[[ MATERIAL SUPPLIED open ]]

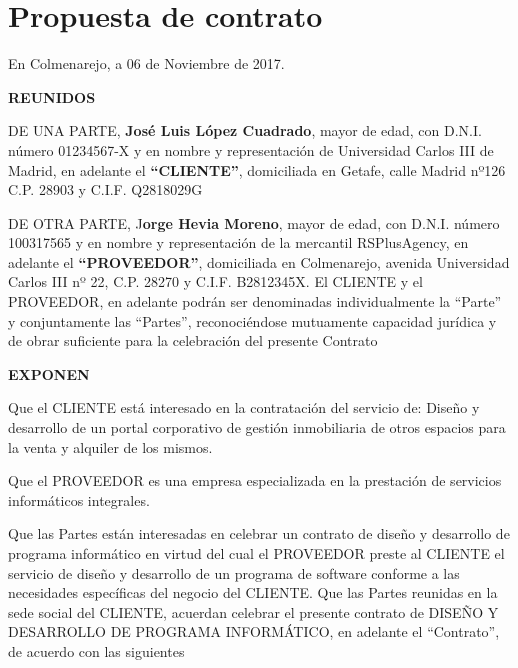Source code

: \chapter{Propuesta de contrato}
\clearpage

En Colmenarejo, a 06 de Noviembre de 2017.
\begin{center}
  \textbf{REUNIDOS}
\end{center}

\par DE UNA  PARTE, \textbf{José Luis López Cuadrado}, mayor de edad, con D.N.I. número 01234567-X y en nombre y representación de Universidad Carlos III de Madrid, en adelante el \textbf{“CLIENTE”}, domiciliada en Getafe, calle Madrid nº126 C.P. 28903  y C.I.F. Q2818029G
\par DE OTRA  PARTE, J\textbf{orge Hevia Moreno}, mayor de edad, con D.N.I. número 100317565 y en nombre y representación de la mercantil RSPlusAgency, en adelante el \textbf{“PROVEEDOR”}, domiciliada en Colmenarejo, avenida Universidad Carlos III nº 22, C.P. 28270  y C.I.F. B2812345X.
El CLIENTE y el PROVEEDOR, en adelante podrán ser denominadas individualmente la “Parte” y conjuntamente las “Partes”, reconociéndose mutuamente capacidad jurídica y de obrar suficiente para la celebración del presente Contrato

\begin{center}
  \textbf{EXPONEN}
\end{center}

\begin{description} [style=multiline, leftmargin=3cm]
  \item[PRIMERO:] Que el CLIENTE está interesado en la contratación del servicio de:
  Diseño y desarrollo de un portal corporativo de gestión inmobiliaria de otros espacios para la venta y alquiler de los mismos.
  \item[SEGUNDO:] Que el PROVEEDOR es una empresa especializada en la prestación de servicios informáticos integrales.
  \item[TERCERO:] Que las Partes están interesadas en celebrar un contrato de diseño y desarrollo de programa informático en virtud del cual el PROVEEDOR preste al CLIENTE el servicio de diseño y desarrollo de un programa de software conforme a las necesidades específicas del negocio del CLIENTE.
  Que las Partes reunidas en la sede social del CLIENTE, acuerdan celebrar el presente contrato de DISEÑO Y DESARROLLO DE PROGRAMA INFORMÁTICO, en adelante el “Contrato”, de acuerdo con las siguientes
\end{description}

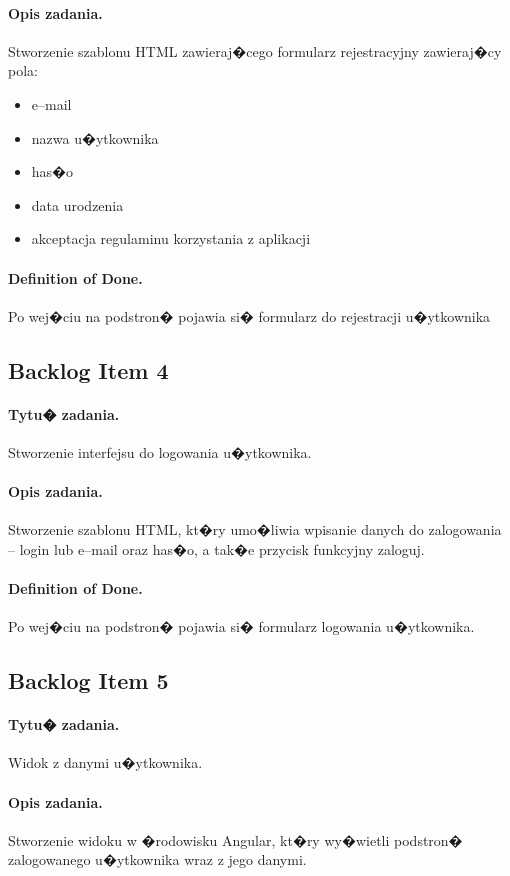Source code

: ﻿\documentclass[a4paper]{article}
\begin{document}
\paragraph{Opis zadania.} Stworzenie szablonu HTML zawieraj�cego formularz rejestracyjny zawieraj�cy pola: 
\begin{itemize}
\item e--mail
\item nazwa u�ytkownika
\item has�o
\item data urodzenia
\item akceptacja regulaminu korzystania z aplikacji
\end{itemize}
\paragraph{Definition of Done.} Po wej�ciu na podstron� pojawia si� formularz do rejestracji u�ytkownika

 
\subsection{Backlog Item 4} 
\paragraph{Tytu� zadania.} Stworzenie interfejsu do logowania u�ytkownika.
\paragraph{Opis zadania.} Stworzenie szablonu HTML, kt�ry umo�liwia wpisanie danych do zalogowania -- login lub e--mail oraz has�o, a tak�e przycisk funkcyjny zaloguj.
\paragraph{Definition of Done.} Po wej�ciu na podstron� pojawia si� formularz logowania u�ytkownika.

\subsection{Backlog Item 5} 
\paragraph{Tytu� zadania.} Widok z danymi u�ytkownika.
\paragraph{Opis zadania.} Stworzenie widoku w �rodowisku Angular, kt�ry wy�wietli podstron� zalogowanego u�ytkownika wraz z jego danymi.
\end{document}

[[ MATERIAL SUPPLIED closed ]]
[[ MATERIAL SUPPLIED open ]]

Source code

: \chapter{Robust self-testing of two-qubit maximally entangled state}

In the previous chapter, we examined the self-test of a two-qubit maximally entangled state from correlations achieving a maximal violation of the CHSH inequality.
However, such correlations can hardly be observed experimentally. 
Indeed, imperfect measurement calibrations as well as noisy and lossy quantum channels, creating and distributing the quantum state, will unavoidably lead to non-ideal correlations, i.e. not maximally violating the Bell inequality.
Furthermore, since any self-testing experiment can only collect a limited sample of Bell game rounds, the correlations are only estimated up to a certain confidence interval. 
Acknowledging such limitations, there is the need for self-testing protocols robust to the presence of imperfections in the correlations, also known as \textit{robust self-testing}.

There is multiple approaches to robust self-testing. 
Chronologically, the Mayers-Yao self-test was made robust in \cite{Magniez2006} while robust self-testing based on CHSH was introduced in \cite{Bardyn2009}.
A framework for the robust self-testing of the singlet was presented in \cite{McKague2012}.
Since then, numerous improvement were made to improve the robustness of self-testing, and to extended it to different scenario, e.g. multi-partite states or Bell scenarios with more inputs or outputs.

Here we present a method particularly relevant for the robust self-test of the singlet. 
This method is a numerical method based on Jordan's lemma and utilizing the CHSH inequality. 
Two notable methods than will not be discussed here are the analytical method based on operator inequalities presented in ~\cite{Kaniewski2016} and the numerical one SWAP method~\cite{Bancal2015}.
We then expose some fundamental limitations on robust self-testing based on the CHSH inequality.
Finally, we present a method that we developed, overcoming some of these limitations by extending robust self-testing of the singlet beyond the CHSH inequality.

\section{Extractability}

[[ MATERIAL SUPPLIED closed ]]

**YOUR GOAL**. Lines containing the string "singlet" in the entries above should be counted. State that number alone.

**ANSWER TO THE EXERCISE**. 3